YOUR INSTRUCTIONS — Scan the entries for the word "variables" and return every line that has it.

§ §

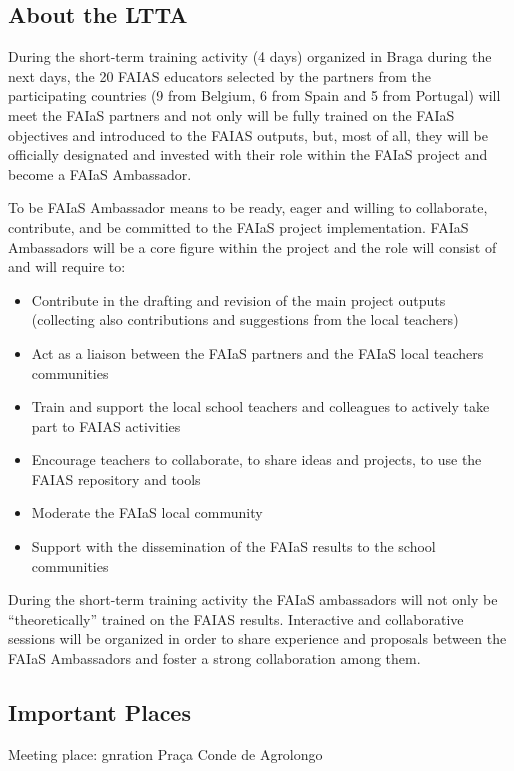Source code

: \documentclass[11pt]{article}
\begin{document}
\subsection*{About the LTTA}

During the short-term training activity (4 days) organized in Braga during the next days, the 20 FAIAS educators selected by the partners from the participating countries (9 from Belgium, 6 from Spain and 5 from Portugal) will meet the FAIaS partners and not only will be fully trained on the FAIaS objectives and introduced to the FAIAS outputs, but, most of all, they will be officially designated and invested with their role within the FAIaS project and become a FAIaS Ambassador.

To be FAIaS Ambassador means to be ready, eager and willing to collaborate, contribute, and be committed to the FAIaS project implementation. FAIaS Ambassadors will be a core figure within the project and the role will consist of and will require to:
\begin{itemize}
    \item Contribute in the drafting and revision of the main project outputs (collecting also contributions and suggestions from the local teachers)
    \item Act as a liaison between the FAIaS partners and the FAIaS local teachers communities 
    \item Train and support the local school teachers and colleagues to actively take part to FAIAS activities
    \item Encourage teachers to collaborate, to share ideas and projects, to use the FAIAS repository and tools 
    \item Moderate the FAIaS local community 
    \item Support with the dissemination of the FAIaS results to the school communities
\end{itemize}

During the short-term training activity the FAIaS ambassadors will not only be “theoretically” trained on the FAIAS results. Interactive and collaborative sessions will be organized in order to share experience and proposals between the FAIaS Ambassadors and foster a strong collaboration among them.

\subsection*{Important Places}

Meeting place: 
gnration
Praça Conde de Agrolongo 
\end{document}
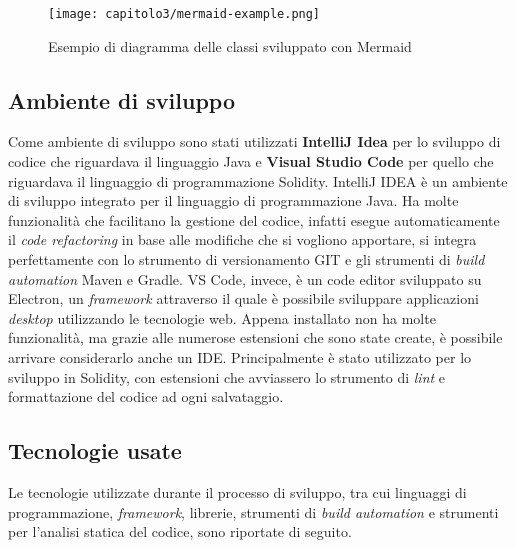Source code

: \clearpage
\begin{figure}[h!]
  \centering
  \texttt{[image: capitolo3/mermaid-example.png]}
  \caption{Esempio di diagramma delle classi sviluppato con Mermaid}
\end{figure}

\subsection{Ambiente di sviluppo}
Come ambiente di sviluppo sono stati utilizzati \textbf{IntelliJ Idea} per lo sviluppo di codice che riguardava il linguaggio Java e \textbf{Visual Studio Code} per quello che riguardava il linguaggio di programmazione Solidity.
IntelliJ IDEA è un ambiente di sviluppo integrato per il linguaggio di programmazione Java. Ha molte funzionalità che facilitano la gestione del codice, infatti esegue automaticamente il \textit{code refactoring} in base alle modifiche che si vogliono apportare, si integra perfettamente con lo strumento di versionamento GIT e gli strumenti di \textit{build automation} Maven e Gradle.
VS Code, invece, è un code editor sviluppato su Electron, un \textit{framework} attraverso il quale è possibile sviluppare applicazioni \textit{desktop} utilizzando le tecnologie web. Appena installato non ha molte funzionalità, ma grazie alle numerose estensioni che sono state create, è possibile arrivare considerarlo anche un IDE. Principalmente è stato utilizzato per lo sviluppo in Solidity, con estensioni che avviassero lo strumento di \textit{lint} e formattazione del codice ad ogni salvataggio.

\subsection{Tecnologie usate}
Le tecnologie utilizzate durante il processo di sviluppo, tra cui linguaggi di programmazione, \textit{framework}, librerie, strumenti di \textit{build automation} e strumenti per l'analisi statica del codice, sono riportate di seguito.


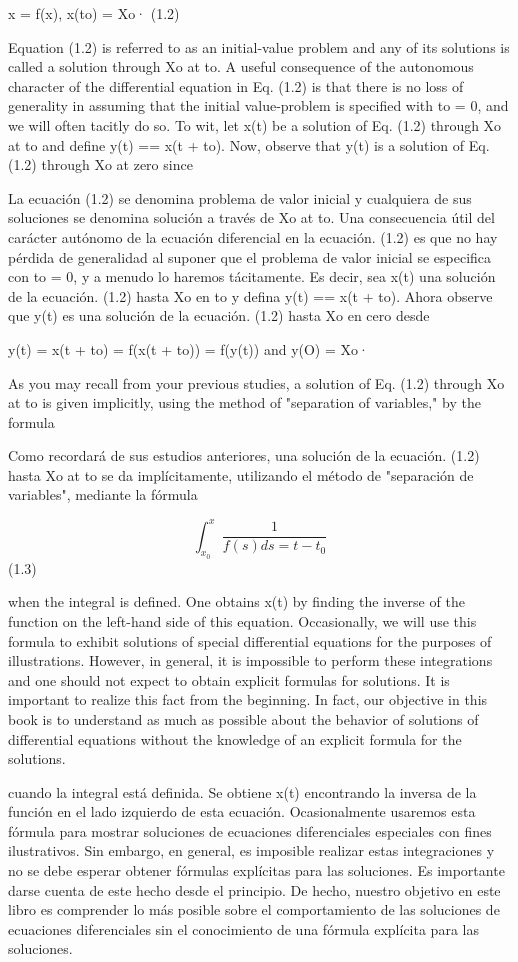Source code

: \documentclass[]{article}
\begin{document}
x = f(x), x(to) = Xo· (1.2)

Equation (1.2) is referred to as an initial-value problem and any of its solutions is called a solution through Xo at to. A useful consequence of the autonomous character of the differential equation in Eq. (1.2) is that there is no loss of generality in assuming that the initial value-problem is specified with to = 0, and we will often tacitly do so. To wit, let x(t) be a solution of Eq. (1.2) through Xo at to and define y(t) == x(t + to). Now, observe that y(t) is a solution of Eq. (1.2) through Xo at zero since

La ecuación (1.2) se denomina problema de valor inicial y cualquiera de sus soluciones se denomina solución a través de Xo at to. Una consecuencia útil del carácter autónomo de la ecuación diferencial en la ecuación. (1.2) es que no hay pérdida de generalidad al suponer que el problema de valor inicial se especifica con to = 0, y a menudo lo haremos tácitamente. Es decir, sea x(t) una solución de la ecuación. (1.2) hasta Xo en to y defina y(t) == x(t + to). Ahora observe que y(t) es una solución de la ecuación. (1.2) hasta Xo en cero desde

y(t) = x(t + to) = f(x(t + to)) = f(y(t)) and y(O) = Xo·

As you may recall from your previous studies, a solution of Eq. (1.2) through Xo at to is given implicitly, using the method of "separation of variables," by the formula

Como recordará de sus estudios anteriores, una solución de la ecuación. (1.2) hasta Xo at to se da implícitamente, utilizando el método de "separación de variables", mediante la fórmula

$$
\int_{x_0}^x \frac{1}{f(s) ds = t - t_0}
$$
(1.3)


when the integral is defined. One obtains x(t) by finding the inverse of the function on the left-hand side of this equation. Occasionally, we will use this formula to exhibit solutions of special differential equations for the purposes of illustrations. However, in general, it is impossible to perform these integrations and one should not expect to obtain explicit formulas for solutions. It is important to realize this fact from the beginning. In fact, our objective in this book is to understand as much as possible about the behavior of solutions of differential equations without the knowledge of an explicit formula for the solutions.

cuando la integral está definida. Se obtiene x(t) encontrando la inversa de la función en el lado izquierdo de esta ecuación. Ocasionalmente usaremos esta fórmula para mostrar soluciones de ecuaciones diferenciales especiales con fines ilustrativos. Sin embargo, en general, es imposible realizar estas integraciones y no se debe esperar obtener fórmulas explícitas para las soluciones. Es importante darse cuenta de este hecho desde el principio. De hecho, nuestro objetivo en este libro es comprender lo más posible sobre el comportamiento de las soluciones de ecuaciones diferenciales sin el conocimiento de una fórmula explícita para las soluciones.
\end{document}
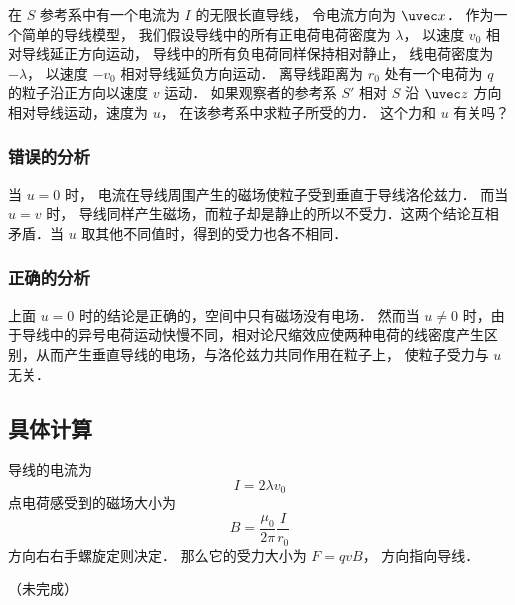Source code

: 
\begin{issues}
\issueDraft
\end{issues}



在 $S$ 参考系中有一个电流为 $I$ 的无限长直导线， 令电流方向为 $\uvec x$． 作为一个简单的导线模型， 我们假设导线中的所有正电荷电荷密度为 $\lambda$， 以速度 $v_0$ 相对导线延正方向运动， 导线中的所有负电荷同样保持相对静止， 线电荷密度为 $-\lambda$，  以速度 $-v_0$ 相对导线延负方向运动． 离导线距离为 $r_0$ 处有一个电荷为 $q$ 的粒子沿正方向以速度 $v$ 运动． 如果观察者的参考系 $S'$ 相对 $S$ 沿 $\uvec z$ 方向相对导线运动，速度为 $u$， 在该参考系中求粒子所受的力． 这个力和 $u$ 有关吗？


\subsubsection{错误的分析}
当 $u = 0$ 时， 电流在导线周围产生的磁场使粒子受到垂直于导线洛伦兹力． 而当 $u = v$ 时， 导线同样产生磁场，而粒子却是静止的所以不受力．这两个结论互相矛盾．当 $u$ 取其他不同值时，得到的受力也各不相同．

\subsubsection{正确的分析}
上面 $u = 0$ 时的结论是正确的，空间中只有磁场没有电场． 然而当 $u \ne 0$ 时，由于导线中的异号电荷运动快慢不同，相对论尺缩效应使两种电荷的线密度产生区别，从而产生垂直导线的电场，与洛伦兹力共同作用在粒子上， 使粒子受力与 $u$ 无关．

\subsection{具体计算}
导线的电流为
\begin{equation}
I = 2\lambda v_0
\end{equation}
点电荷感受到的磁场大小为
\begin{equation}
B = \frac{\mu_0}{2\pi} \frac{I}{r_0}
\end{equation}
方向右右手螺旋定则决定． 那么它的受力大小为 $F = q v B$， 方向指向导线．



（未完成）
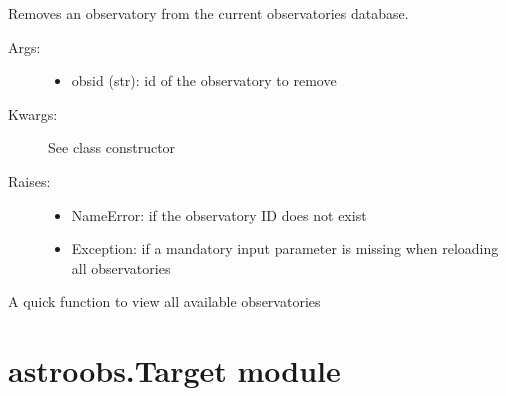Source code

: \documentclass[letterpaper,10pt,english]{sphinxmanual}
\begin{document}
\begin{fulllineitems}
\begin{fulllineitems}
\label{astroobs:astroobs.ObservatoryList.ObservatoryList.rem}
Removes an observatory from the current observatories database.
\begin{description}
\item[{Args:}] \leavevmode\begin{itemize}
\item {} 
obsid (str): id of the observatory to remove

\end{itemize}

\item[{Kwargs:}] \leavevmode
See class constructor

\item[{Raises:}] \leavevmode\begin{itemize}
\item {} 
NameError: if the observatory ID does not exist

\item {} 
Exception: if a mandatory input parameter is missing when reloading all observatories

\end{itemize}

\end{description}

\end{fulllineitems}


\end{fulllineitems}


\begin{fulllineitems}
\label{astroobs:astroobs.ObservatoryList.showall}
A quick function to view all available observatories

\end{fulllineitems}



\section{astroobs.Target module}
\label{astroobs:astroobs-target-module}\label{astroobs:module-astroobs.Target}
\end{document}
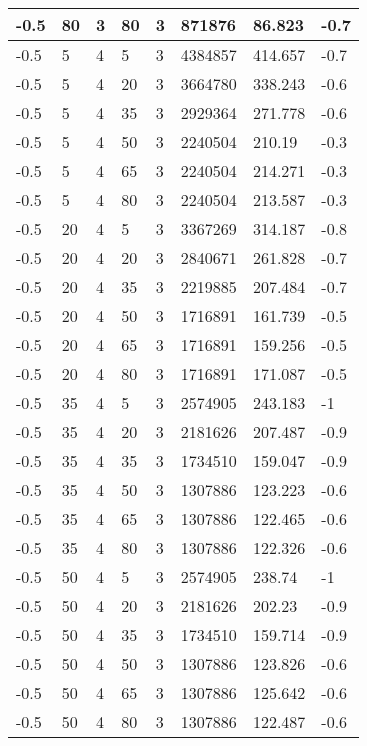\begin{longtable}{|p{1.4cm}|p{1.4cm}|p{1.4cm}|p{1.4cm}|p{1.4cm}|p{1.4cm}|p{1.4cm}|p{1.5cm}|}
        -0.5 & 80 & 3 & 80 & 3 & 871876 & 86.823 & -0.7 \\ \hline
        -0.5 & 5 & 4 & 5 & 3 & 4384857 & 414.657 & -0.7 \\ \hline
        -0.5 & 5 & 4 & 20 & 3 & 3664780 & 338.243 & -0.6 \\ \hline
        -0.5 & 5 & 4 & 35 & 3 & 2929364 & 271.778 & -0.6 \\ \hline
        -0.5 & 5 & 4 & 50 & 3 & 2240504 & 210.19 & -0.3 \\ \hline
        -0.5 & 5 & 4 & 65 & 3 & 2240504 & 214.271 & -0.3 \\ \hline
        -0.5 & 5 & 4 & 80 & 3 & 2240504 & 213.587 & -0.3 \\ \hline
        -0.5 & 20 & 4 & 5 & 3 & 3367269 & 314.187 & -0.8 \\ \hline
        -0.5 & 20 & 4 & 20 & 3 & 2840671 & 261.828 & -0.7 \\ \hline
        -0.5 & 20 & 4 & 35 & 3 & 2219885 & 207.484 & -0.7 \\ \hline
        -0.5 & 20 & 4 & 50 & 3 & 1716891 & 161.739 & -0.5 \\ \hline
        -0.5 & 20 & 4 & 65 & 3 & 1716891 & 159.256 & -0.5 \\ \hline
        -0.5 & 20 & 4 & 80 & 3 & 1716891 & 171.087 & -0.5 \\ \hline
        -0.5 & 35 & 4 & 5 & 3 & 2574905 & 243.183 & -1 \\ \hline
        -0.5 & 35 & 4 & 20 & 3 & 2181626 & 207.487 & -0.9 \\ \hline
        -0.5 & 35 & 4 & 35 & 3 & 1734510 & 159.047 & -0.9 \\ \hline
        -0.5 & 35 & 4 & 50 & 3 & 1307886 & 123.223 & -0.6 \\ \hline
        -0.5 & 35 & 4 & 65 & 3 & 1307886 & 122.465 & -0.6 \\ \hline
        -0.5 & 35 & 4 & 80 & 3 & 1307886 & 122.326 & -0.6 \\ \hline
        -0.5 & 50 & 4 & 5 & 3 & 2574905 & 238.74 & -1 \\ \hline
        -0.5 & 50 & 4 & 20 & 3 & 2181626 & 202.23 & -0.9 \\ \hline
        -0.5 & 50 & 4 & 35 & 3 & 1734510 & 159.714 & -0.9 \\ \hline
        -0.5 & 50 & 4 & 50 & 3 & 1307886 & 123.826 & -0.6 \\ \hline
        -0.5 & 50 & 4 & 65 & 3 & 1307886 & 125.642 & -0.6 \\ \hline
        -0.5 & 50 & 4 & 80 & 3 & 1307886 & 122.487 & -0.6 \\ \hline

\end{longtable}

§ §

TASK SOLUTION —
As you may recall from your previous studies, a solution of Eq. (1.2) through Xo at to is given implicitly, using the method of "separation of variables," by the formula
Como recordará de sus estudios anteriores, una solución de la ecuación. (1.2) hasta Xo at to se da implícitamente, utilizando el método de "separación de variables", mediante la fórmula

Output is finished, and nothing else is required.